Saved data entries
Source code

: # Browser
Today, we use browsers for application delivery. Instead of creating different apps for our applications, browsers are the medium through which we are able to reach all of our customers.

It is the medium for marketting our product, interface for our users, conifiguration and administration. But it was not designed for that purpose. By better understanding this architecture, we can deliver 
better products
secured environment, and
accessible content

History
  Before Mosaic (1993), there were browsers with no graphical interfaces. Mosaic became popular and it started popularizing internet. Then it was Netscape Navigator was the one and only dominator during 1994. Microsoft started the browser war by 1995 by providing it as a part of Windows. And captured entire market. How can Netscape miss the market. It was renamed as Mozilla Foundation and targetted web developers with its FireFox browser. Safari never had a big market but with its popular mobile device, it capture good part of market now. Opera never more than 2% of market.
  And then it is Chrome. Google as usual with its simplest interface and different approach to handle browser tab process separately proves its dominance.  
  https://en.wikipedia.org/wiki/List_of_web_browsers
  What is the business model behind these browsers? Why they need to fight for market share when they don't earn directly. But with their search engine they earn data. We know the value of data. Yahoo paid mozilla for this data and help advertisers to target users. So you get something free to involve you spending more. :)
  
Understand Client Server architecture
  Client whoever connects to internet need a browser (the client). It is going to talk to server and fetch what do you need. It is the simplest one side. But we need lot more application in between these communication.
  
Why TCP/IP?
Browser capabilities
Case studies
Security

▶ _ACTION ITEM_
What is needed is an exact retyping of every line from the one containing "better products" through the final line of the entries, and only those lines.

▶ _RESPONSE BOX_
better products
secured environment, and
accessible content

History
  Before Mosaic (1993), there were browsers with no graphical interfaces. Mosaic became popular and it started popularizing internet. Then it was Netscape Navigator was the one and only dominator during 1994. Microsoft started the browser war by 1995 by providing it as a part of Windows. And captured entire market. How can Netscape miss the market. It was renamed as Mozilla Foundation and targetted web developers with its FireFox browser. Safari never had a big market but with its popular mobile device, it capture good part of market now. Opera never more than 2% of market.
  And then it is Chrome. Google as usual with its simplest interface and different approach to handle browser tab process separately proves its dominance.  
  https://en.wikipedia.org/wiki/List_of_web_browsers
  What is the business model behind these browsers? Why they need to fight for market share when they don't earn directly. But with their search engine they earn data. We know the value of data. Yahoo paid mozilla for this data and help advertisers to target users. So you get something free to involve you spending more. :)
  
Understand Client Server architecture
  Client whoever connects to internet need a browser (the client). It is going to talk to server and fetch what do you need. It is the simplest one side. But we need lot more application in between these communication.
  
Why TCP/IP?
Browser capabilities
Case studies
Security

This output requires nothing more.